== Data excerpts ==
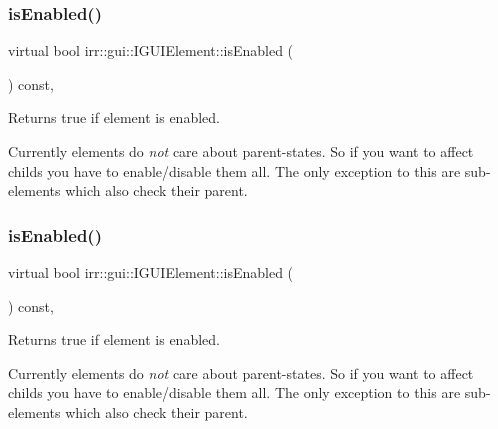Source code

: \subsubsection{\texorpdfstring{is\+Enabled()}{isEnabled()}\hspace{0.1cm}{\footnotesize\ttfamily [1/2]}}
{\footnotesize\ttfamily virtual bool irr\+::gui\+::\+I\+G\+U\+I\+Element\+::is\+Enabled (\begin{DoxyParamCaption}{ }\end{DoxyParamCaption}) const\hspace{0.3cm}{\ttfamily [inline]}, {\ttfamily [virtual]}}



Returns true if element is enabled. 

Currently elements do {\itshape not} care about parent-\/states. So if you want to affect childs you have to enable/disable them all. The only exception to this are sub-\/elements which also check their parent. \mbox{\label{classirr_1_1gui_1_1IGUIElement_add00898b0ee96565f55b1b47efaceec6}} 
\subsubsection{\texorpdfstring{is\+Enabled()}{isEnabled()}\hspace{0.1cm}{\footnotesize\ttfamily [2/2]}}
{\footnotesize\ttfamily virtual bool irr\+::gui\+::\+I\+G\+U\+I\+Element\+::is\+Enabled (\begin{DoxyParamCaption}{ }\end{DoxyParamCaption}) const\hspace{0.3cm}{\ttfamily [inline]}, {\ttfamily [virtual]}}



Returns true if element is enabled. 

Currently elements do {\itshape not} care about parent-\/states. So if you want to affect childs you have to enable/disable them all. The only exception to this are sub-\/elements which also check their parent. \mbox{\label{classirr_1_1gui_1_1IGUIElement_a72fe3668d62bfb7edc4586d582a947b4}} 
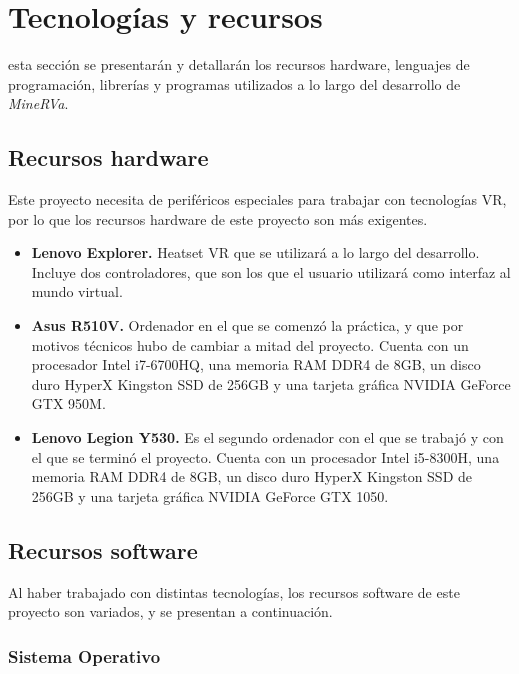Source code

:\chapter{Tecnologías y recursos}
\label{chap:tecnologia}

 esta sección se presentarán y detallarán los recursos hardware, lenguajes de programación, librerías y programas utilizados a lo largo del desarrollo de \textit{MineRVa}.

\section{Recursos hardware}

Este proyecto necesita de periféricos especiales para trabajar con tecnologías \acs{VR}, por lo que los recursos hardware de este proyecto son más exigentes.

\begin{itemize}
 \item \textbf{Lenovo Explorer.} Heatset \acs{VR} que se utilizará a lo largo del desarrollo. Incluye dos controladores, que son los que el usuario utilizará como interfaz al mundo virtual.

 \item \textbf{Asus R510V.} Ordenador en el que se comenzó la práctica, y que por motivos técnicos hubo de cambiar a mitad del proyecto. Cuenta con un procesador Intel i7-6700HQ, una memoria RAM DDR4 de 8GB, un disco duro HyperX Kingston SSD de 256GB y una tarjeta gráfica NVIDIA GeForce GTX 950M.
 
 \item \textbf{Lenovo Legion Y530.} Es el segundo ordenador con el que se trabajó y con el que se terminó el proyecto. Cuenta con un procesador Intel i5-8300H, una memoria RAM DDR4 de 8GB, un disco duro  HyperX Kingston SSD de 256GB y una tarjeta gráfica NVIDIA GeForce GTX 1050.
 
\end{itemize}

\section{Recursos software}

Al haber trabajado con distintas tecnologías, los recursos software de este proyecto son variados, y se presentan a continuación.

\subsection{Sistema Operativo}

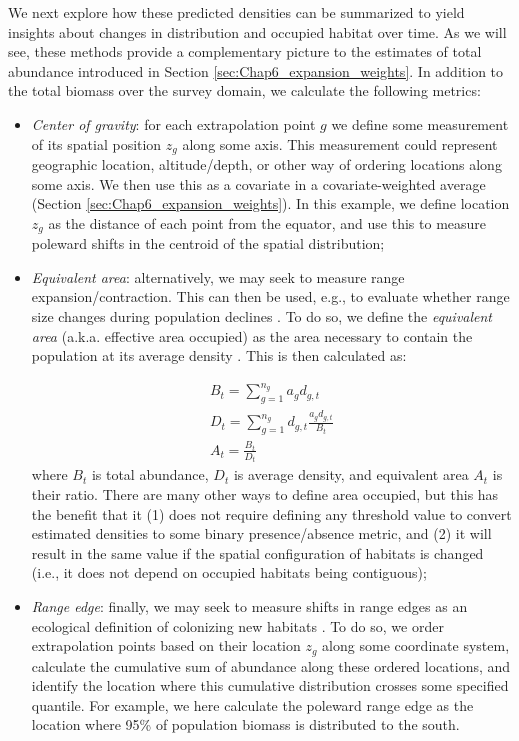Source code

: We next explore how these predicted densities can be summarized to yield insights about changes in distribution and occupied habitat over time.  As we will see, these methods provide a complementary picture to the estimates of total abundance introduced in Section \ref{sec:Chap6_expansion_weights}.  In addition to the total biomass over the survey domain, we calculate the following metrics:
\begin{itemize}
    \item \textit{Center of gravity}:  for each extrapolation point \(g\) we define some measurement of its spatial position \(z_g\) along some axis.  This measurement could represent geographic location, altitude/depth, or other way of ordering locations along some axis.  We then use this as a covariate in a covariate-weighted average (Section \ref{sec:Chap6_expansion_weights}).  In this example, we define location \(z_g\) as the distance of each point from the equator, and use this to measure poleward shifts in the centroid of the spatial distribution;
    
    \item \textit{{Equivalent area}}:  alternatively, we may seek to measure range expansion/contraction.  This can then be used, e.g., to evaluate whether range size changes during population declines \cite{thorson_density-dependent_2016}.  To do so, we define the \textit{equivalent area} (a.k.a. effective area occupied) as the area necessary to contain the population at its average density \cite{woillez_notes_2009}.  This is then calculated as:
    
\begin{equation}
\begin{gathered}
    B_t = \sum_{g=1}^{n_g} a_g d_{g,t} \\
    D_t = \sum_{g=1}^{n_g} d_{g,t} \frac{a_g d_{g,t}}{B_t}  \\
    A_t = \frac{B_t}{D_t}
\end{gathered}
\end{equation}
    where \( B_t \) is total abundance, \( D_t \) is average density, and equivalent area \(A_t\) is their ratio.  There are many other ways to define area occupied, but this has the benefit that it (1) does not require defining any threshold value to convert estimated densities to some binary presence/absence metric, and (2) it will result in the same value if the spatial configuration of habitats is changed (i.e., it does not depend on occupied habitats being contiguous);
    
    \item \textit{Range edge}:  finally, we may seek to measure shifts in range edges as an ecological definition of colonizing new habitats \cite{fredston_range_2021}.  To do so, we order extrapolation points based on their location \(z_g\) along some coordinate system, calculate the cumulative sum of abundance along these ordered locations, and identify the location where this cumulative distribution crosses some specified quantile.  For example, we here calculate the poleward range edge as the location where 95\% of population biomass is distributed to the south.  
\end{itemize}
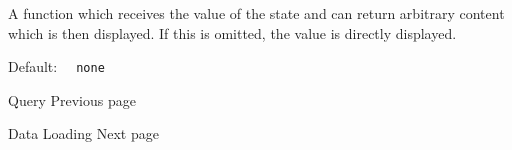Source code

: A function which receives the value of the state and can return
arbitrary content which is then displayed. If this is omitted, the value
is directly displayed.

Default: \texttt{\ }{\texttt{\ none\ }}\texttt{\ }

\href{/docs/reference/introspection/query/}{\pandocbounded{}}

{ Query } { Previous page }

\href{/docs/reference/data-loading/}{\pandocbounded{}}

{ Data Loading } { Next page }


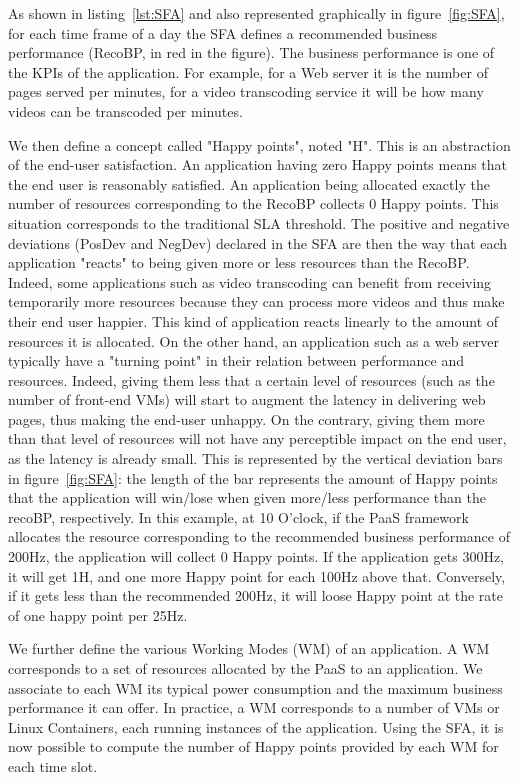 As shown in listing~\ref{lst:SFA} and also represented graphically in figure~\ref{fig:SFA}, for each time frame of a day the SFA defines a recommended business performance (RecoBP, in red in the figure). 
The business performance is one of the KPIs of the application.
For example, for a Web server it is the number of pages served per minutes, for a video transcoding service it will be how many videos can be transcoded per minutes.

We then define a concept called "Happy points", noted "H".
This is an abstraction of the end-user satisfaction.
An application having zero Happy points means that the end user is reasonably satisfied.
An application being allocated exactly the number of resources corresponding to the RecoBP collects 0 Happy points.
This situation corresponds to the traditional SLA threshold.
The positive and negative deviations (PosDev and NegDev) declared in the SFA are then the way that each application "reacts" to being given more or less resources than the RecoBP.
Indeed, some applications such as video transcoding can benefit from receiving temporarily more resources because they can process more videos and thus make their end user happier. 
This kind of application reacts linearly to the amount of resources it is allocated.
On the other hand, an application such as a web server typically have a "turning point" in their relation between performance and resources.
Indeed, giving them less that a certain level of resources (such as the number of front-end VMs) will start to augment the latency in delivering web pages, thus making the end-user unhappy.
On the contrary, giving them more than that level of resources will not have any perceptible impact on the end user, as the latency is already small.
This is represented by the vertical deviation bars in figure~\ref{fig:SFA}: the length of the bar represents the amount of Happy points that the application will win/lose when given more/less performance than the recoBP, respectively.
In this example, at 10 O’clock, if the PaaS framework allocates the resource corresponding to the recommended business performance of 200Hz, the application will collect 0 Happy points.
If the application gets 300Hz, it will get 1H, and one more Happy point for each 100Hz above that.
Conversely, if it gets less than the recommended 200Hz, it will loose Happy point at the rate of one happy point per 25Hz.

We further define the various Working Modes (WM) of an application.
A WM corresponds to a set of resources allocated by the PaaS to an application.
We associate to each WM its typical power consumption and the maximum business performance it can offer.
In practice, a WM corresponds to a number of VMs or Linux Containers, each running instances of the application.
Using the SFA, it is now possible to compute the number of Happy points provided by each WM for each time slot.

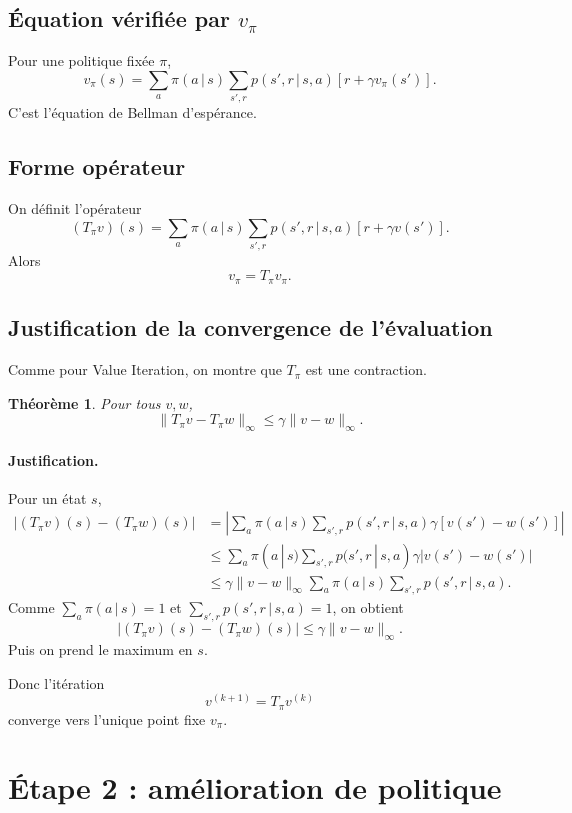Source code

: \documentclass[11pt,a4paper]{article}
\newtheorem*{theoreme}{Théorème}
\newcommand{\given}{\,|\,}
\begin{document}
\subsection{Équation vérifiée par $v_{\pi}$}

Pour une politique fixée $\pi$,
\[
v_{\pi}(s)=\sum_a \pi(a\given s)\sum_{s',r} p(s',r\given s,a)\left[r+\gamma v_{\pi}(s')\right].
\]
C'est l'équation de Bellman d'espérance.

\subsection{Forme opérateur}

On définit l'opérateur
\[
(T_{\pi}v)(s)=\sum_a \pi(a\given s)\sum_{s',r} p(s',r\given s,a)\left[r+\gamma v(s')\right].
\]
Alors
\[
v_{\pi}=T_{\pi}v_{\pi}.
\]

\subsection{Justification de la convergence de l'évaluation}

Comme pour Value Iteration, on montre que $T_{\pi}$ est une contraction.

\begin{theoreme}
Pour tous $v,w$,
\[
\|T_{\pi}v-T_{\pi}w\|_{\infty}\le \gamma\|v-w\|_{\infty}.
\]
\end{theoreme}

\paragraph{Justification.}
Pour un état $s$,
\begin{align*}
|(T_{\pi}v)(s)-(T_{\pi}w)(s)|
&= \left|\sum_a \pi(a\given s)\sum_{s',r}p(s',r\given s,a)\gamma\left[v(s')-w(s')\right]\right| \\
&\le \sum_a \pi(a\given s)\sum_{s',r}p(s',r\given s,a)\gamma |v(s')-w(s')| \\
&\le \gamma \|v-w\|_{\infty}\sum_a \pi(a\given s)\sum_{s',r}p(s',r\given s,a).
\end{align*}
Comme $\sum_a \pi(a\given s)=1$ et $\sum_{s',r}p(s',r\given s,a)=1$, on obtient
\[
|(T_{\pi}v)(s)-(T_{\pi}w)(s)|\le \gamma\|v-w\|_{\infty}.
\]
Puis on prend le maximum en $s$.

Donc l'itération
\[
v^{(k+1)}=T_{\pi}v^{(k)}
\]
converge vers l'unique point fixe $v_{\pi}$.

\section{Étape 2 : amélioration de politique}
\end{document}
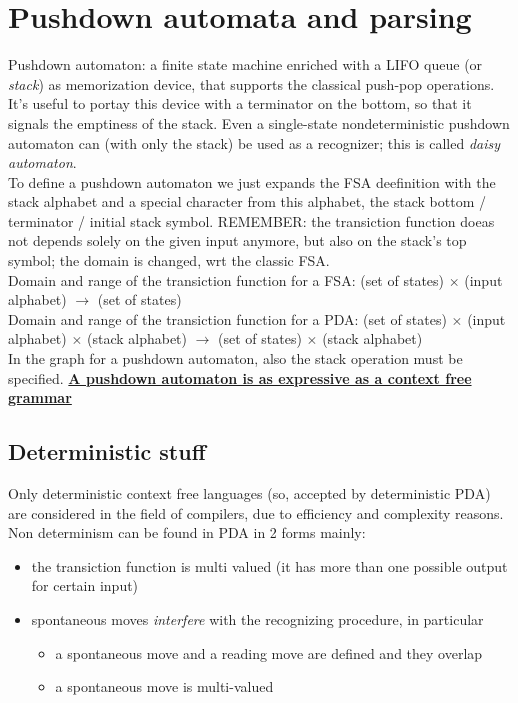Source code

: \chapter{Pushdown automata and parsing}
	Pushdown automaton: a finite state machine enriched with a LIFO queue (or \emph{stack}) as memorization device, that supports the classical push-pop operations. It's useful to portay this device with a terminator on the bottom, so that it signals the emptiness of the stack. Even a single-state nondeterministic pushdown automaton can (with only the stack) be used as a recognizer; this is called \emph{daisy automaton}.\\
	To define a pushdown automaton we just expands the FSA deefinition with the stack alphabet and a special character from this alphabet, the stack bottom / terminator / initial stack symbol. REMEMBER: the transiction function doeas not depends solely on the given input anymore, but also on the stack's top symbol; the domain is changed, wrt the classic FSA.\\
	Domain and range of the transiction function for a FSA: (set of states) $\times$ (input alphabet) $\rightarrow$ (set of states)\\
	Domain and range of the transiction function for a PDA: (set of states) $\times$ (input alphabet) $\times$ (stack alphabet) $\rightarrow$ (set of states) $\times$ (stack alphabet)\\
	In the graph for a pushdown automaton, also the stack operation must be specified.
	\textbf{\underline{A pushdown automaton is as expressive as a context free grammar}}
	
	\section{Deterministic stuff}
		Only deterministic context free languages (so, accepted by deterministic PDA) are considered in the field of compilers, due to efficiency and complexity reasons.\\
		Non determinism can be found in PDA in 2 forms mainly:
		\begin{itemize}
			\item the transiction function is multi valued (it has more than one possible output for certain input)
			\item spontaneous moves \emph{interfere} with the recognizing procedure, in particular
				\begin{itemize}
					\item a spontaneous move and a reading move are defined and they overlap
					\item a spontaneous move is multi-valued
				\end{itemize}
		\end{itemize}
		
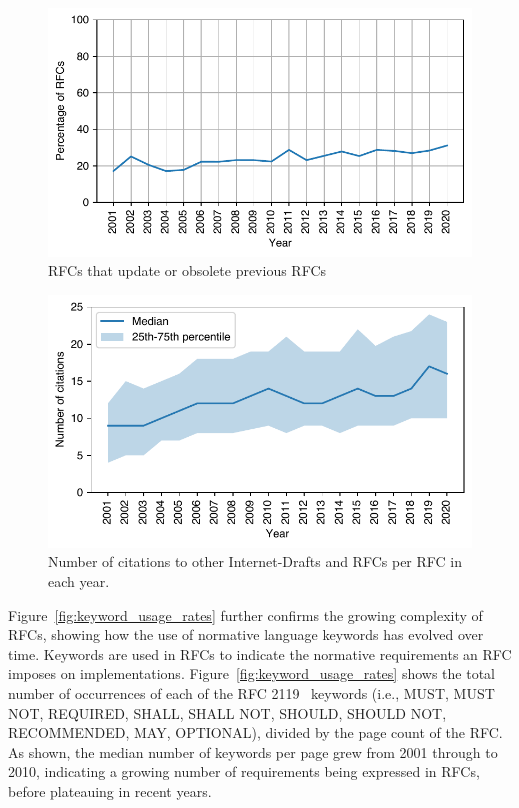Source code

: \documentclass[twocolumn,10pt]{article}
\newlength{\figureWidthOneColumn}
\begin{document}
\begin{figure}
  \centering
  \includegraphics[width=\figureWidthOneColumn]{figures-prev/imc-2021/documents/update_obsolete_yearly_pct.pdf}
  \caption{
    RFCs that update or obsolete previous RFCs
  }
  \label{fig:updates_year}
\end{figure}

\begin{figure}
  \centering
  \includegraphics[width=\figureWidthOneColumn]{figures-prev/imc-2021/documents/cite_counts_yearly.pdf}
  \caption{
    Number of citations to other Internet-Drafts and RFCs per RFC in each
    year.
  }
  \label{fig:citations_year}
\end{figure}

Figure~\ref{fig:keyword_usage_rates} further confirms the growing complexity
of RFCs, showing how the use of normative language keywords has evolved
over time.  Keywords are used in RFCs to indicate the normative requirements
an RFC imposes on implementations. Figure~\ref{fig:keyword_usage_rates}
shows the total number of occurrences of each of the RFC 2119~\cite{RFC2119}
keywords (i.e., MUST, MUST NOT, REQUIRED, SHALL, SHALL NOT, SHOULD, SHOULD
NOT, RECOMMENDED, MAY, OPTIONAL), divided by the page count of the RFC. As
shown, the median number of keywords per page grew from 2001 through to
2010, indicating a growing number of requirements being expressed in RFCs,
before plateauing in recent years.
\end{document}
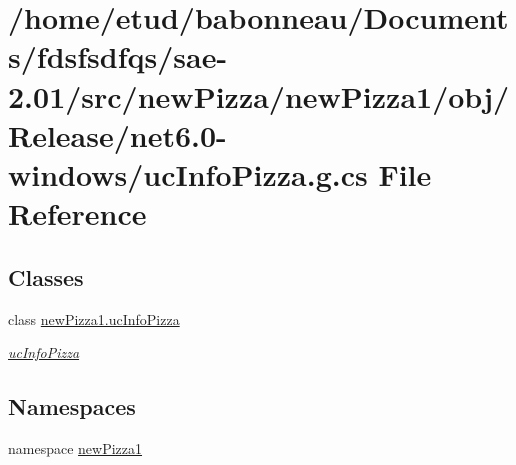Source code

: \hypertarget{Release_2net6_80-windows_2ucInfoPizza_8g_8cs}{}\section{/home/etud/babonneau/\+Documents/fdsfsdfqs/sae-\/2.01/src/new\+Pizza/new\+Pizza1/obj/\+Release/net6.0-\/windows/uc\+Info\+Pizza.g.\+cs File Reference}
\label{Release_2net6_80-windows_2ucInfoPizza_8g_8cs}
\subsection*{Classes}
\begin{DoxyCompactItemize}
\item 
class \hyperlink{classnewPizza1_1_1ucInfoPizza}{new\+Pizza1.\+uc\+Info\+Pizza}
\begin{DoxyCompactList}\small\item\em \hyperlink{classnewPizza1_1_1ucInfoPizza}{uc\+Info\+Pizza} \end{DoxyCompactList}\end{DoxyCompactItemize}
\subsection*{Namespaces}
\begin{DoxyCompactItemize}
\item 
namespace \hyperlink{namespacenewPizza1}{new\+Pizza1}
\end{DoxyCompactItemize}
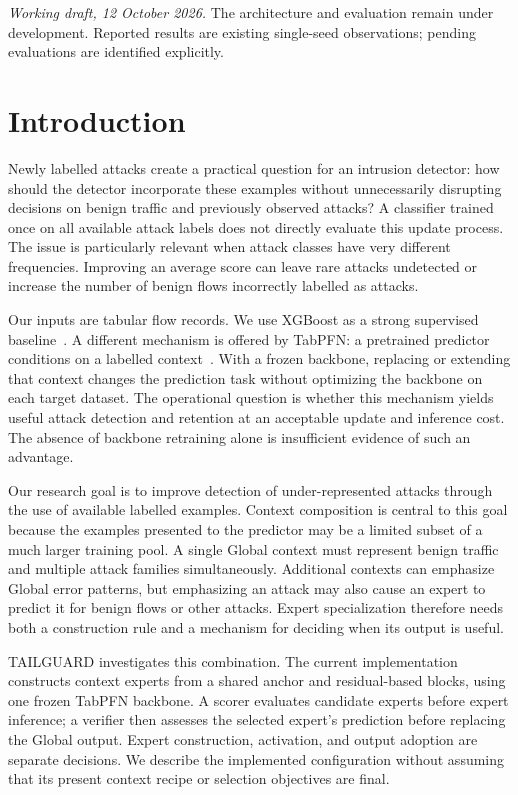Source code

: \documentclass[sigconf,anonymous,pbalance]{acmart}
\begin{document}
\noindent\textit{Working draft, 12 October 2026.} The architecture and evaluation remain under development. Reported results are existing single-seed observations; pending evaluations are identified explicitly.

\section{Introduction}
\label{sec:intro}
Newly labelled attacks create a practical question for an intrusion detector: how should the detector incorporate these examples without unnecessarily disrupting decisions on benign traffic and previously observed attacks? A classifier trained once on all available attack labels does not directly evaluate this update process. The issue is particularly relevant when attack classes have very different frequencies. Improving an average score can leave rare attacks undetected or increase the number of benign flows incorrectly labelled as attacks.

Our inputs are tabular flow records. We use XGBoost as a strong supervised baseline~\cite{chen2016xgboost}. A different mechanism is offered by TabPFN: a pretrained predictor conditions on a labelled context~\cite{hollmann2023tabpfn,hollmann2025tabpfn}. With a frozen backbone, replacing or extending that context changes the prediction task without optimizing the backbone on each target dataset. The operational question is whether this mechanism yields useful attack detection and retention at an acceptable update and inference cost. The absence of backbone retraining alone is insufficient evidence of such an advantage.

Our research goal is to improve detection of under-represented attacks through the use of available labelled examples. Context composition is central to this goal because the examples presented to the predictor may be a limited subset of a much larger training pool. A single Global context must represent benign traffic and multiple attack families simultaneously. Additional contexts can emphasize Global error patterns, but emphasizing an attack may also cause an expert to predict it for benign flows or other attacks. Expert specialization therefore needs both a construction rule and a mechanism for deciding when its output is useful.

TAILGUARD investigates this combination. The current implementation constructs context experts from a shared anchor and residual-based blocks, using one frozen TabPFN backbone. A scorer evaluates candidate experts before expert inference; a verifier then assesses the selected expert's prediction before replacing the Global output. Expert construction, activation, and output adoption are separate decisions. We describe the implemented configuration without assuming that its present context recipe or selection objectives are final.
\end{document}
===
What to work on. Scan the listing and copy every line where the string "server" shows up.

Written answer.
For example, for a Web server it is the number of pages served per minutes, for a video transcoding service it will be how many videos can be transcoded per minutes.
On the other hand, an application such as a web server typically have a "turning point" in their relation between performance and resources.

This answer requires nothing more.